• _ACTION ITEM_:
Where the records below show the word "fixed" in a line, please copy that line.

EXTRACTED INFORMATION: Begin

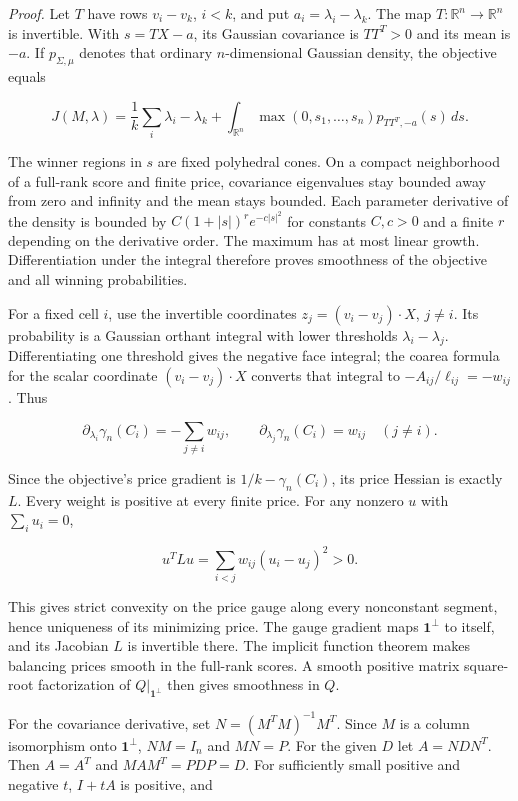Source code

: \documentclass[
  11pt,
]{article}
\begin{document}
\emph{Proof.} Let \(T\) have rows \(v_i-v_k\), \(i<k\), and put
\(a_i=\lambda_i-\lambda_k\). The map \(T:\mathbb R^n\to\mathbb R^n\) is
invertible. With \(s=TX-a\), its Gaussian covariance is \(TT^T>0\) and
its mean is \(-a\). If \(p_{\Sigma,\mu}\) denotes that ordinary
\(n\)-dimensional Gaussian density, the objective equals

\[
 J(M,\lambda)=\frac1k\sum_i\lambda_i-\lambda_k+
 \int_{\mathbb R^n}\max(0,s_1,\ldots,s_n)
                      p_{TT^T,-a}(s)\,ds.                 \tag{8a}
\]

The winner regions in \(s\) are fixed polyhedral cones. On a compact
neighborhood of a full-rank score and finite price, covariance
eigenvalues stay bounded away from zero and infinity and the mean stays
bounded. Each parameter derivative of the density is bounded by
\(C(1+|s|)^r e^{-c|s|^2}\) for constants \(C,c>0\) and a finite \(r\)
depending on the derivative order. The maximum has at most linear
growth. Differentiation under the integral therefore proves smoothness
of the objective and all winning probabilities.

For a fixed cell \(i\), use the invertible coordinates
\(z_j=(v_i-v_j)\cdot X\), \(j\ne i\). Its probability is a Gaussian
orthant integral with lower thresholds \(\lambda_i-\lambda_j\).
Differentiating one threshold gives the negative face integral; the
coarea formula for the scalar coordinate \((v_i-v_j)\cdot X\) converts
that integral to \(-A_{ij}/\ell_{ij}=-w_{ij}\). Thus

\[
 \partial_{\lambda_i}\gamma_n(C_i)=-\sum_{j\ne i}w_{ij},
 \qquad
 \partial_{\lambda_j}\gamma_n(C_i)=w_{ij}\quad(j\ne i).
                                                               \tag{8b}
\]

Since the objective's price gradient is \(1/k-\gamma_n(C_i)\), its price
Hessian is exactly \(L\). Every weight is positive at every finite
price. For any nonzero \(u\) with \(\sum_i u_i=0\),

\[
 u^TLu=\sum_{i<j}w_{ij}(u_i-u_j)^2>0.
\]

This gives strict convexity on the price gauge along every nonconstant
segment, hence uniqueness of its minimizing price. The gauge gradient
maps \(\mathbf1^\perp\) to itself, and its Jacobian \(L\) is invertible
there. The implicit function theorem makes balancing prices smooth in
the full-rank scores. A smooth positive matrix square-root factorization
of \(Q|_{\mathbf1^\perp}\) then gives smoothness in \(Q\).

For the covariance derivative, set \(N=(M^TM)^{-1}M^T\). Since \(M\) is
a column isomorphism onto \(\mathbf1^\perp\), \(NM=I_n\) and \(MN=P\).
For the given \(D\) let \(A=NDN^T\). Then \(A=A^T\) and \(MAM^T=PDP=D\).
For sufficiently small positive and negative \(t\), \(I+tA\) is
positive, and
\end{document}
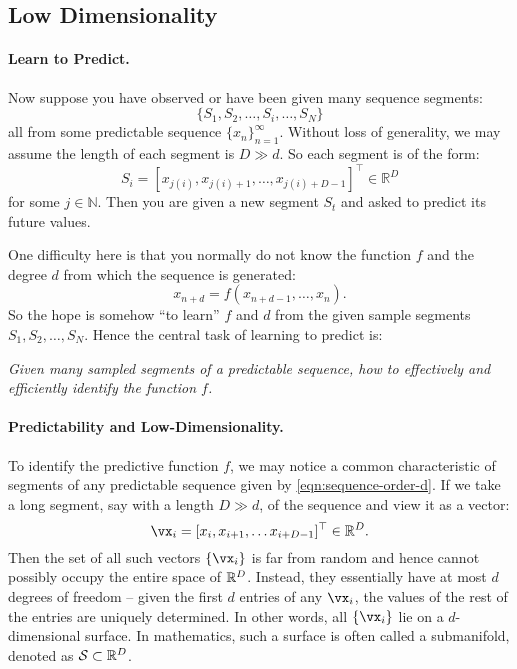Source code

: \documentclass[../../book-main.tex]{subfiles}
\begin{document}
\subsection{Low Dimensionality}\label{sec:intro-low-dimensionality}
\paragraph{Learn to Predict.}
Now suppose you have observed or have been given many sequence segments:
\begin{equation}
    \{S_1, S_2, \ldots, S_i, \ldots, S_N\}
\end{equation}
all from some predictable sequence $\{x_n\}_{n=1}^\infty$. Without loss of generality, we may assume the length of each segment is $D \gg d$. So each segment is of the form:
\begin{equation}
    S_i = [x_{j(i)}, x_{j(i)+1}, \ldots, x_{j(i)+D-1}]^\top \in \mathbb{R}^D
\end{equation}
for some $j \in \mathbb{N}$. Then you are given a new segment $S_t$ and asked to predict its future values. 

One difficulty here is that you normally do not know the function $f$ and the degree $d$ from which the sequence is generated: 
\begin{equation}
    x_{n+d} = f(x_{n+d-1}, \ldots,  x_{n}).
\label{eqn:sequence-order-d}
\end{equation}
So the hope is somehow ``to learn'' $f$ and $d$ from the given sample segments $S_1, S_2, \ldots, S_N$. Hence the central task of learning to predict is:
\begin{center}
{\em Given many sampled segments of a predictable sequence, how to effectively and efficiently identify the function $f$.}
\end{center}

\paragraph{Predictability and Low-Dimensionality.}
To identify the predictive function $f$, we may notice a common characteristic of segments of any predictable sequence given by \eqref{eqn:sequence-order-d}. If we take a long segment, say with a length $D \gg d$, of the sequence and view it as a vector: 
\begin{equation}
    \vx_i = [x_i, x_{i+1}, \ldots x_{i+D-1}]^\top \in \mathbb{R}^D.
\end{equation}
Then the set of all such vectors $\{\vx_i\}$ is far from random and hence cannot possibly occupy the entire space of $\mathbb{R}^D$. Instead, they essentially have at most $d$ degrees of freedom -- given the first $d$ entries of any $\vx_i$, the values of the rest of the entries are uniquely determined. In other words, all $\{\vx_i\}$ lie on a $d$-dimensional surface. In mathematics, such a surface is often called a submanifold, denoted as $\mathcal{S} \subset \mathbb{R}^D$.
\end{document}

EXTRACTED INFORMATION: End

• _RESPONSE TO THE EXERCISE_:
The winner regions in \(s\) are fixed polyhedral cones. On a compact
For a fixed cell \(i\), use the invertible coordinates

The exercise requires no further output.